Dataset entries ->
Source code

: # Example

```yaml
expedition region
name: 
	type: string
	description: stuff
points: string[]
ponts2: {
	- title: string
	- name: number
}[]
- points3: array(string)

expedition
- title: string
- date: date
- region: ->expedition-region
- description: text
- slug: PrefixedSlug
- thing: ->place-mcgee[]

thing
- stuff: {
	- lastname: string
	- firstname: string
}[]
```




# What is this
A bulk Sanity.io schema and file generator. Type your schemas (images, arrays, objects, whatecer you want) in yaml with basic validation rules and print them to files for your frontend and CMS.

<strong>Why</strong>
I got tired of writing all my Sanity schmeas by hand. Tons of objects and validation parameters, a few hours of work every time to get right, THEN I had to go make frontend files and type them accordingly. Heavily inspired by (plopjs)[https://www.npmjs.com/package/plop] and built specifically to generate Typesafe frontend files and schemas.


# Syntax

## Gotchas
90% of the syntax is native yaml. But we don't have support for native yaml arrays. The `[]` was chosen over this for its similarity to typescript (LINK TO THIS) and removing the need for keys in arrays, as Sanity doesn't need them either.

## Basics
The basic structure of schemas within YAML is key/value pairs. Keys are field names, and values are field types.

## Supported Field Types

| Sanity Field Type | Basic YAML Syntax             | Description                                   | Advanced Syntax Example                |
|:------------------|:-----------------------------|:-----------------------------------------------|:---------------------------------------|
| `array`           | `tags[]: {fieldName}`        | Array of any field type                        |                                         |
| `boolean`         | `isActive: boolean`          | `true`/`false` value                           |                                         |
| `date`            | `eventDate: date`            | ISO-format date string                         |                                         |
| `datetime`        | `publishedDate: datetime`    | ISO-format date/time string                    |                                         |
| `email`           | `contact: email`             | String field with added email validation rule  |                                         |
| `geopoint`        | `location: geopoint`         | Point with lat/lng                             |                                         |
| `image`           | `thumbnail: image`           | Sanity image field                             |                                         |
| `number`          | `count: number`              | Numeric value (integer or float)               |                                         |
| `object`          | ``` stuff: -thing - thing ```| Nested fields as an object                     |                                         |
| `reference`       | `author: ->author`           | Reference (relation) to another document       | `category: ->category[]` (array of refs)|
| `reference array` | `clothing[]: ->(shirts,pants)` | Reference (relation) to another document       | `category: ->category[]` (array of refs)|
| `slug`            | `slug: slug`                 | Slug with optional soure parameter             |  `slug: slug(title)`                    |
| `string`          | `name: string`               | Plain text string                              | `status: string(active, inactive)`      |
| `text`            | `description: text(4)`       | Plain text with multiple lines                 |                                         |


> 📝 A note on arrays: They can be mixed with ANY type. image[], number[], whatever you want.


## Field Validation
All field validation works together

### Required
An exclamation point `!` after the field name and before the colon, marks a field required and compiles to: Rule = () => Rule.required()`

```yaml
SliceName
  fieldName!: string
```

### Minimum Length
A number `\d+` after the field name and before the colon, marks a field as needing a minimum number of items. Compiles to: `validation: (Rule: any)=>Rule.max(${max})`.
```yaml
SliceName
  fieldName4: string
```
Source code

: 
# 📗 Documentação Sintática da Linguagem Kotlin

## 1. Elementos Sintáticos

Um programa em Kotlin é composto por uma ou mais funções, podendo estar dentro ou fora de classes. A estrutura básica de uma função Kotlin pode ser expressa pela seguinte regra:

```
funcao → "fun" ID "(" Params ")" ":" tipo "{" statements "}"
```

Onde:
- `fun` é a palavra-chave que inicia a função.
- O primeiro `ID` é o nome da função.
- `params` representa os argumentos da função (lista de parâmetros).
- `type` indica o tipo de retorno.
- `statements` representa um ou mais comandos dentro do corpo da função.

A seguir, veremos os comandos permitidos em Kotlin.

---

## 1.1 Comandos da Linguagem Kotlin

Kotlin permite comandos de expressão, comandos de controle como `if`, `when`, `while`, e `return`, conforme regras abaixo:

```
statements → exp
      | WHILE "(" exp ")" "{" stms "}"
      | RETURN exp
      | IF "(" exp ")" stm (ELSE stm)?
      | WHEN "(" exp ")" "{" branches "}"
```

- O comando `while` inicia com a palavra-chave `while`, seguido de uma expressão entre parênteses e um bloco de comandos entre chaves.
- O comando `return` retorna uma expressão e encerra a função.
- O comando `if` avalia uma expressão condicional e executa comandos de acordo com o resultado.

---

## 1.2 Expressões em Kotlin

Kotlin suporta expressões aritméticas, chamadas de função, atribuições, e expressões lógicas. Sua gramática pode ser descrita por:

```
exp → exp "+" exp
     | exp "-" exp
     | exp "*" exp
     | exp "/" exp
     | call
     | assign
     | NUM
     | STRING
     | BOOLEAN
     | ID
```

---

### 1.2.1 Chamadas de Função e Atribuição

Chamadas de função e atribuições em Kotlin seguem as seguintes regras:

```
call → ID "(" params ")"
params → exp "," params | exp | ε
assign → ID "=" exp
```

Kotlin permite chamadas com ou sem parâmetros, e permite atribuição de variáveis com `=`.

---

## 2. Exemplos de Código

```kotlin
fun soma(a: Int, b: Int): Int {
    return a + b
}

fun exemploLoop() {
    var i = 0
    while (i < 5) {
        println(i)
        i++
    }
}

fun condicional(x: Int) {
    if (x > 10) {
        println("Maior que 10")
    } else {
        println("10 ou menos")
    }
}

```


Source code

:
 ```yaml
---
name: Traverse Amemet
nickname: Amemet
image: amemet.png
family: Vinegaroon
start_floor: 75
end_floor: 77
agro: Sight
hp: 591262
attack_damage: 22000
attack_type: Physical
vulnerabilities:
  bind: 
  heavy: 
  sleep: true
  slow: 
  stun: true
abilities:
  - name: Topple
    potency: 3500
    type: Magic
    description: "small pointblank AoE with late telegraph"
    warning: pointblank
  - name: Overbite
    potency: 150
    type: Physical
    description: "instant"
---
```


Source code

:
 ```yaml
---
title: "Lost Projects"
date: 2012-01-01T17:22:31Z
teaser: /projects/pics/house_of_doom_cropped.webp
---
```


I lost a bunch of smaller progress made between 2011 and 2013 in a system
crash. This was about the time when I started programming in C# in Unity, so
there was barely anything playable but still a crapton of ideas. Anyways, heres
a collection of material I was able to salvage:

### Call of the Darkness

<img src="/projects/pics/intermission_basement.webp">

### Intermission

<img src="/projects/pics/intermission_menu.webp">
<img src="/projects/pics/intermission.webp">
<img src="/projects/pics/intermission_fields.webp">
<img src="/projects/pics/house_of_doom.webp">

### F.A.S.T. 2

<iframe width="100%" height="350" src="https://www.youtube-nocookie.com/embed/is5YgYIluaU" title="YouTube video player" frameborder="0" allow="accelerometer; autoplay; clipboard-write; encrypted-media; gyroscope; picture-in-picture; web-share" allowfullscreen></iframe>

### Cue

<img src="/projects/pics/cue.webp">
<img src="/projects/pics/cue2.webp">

What is being asked -> Up to and including the line that contains "# What is this", output the records above exactly, beginning with their first line.

Reply ->
Source code

: # Example

```yaml
expedition region
name: 
	type: string
	description: stuff
points: string[]
ponts2: {
	- title: string
	- name: number
}[]
- points3: array(string)

expedition
- title: string
- date: date
- region: ->expedition-region
- description: text
- slug: PrefixedSlug
- thing: ->place-mcgee[]

thing
- stuff: {
	- lastname: string
	- firstname: string
}[]
```




# What is this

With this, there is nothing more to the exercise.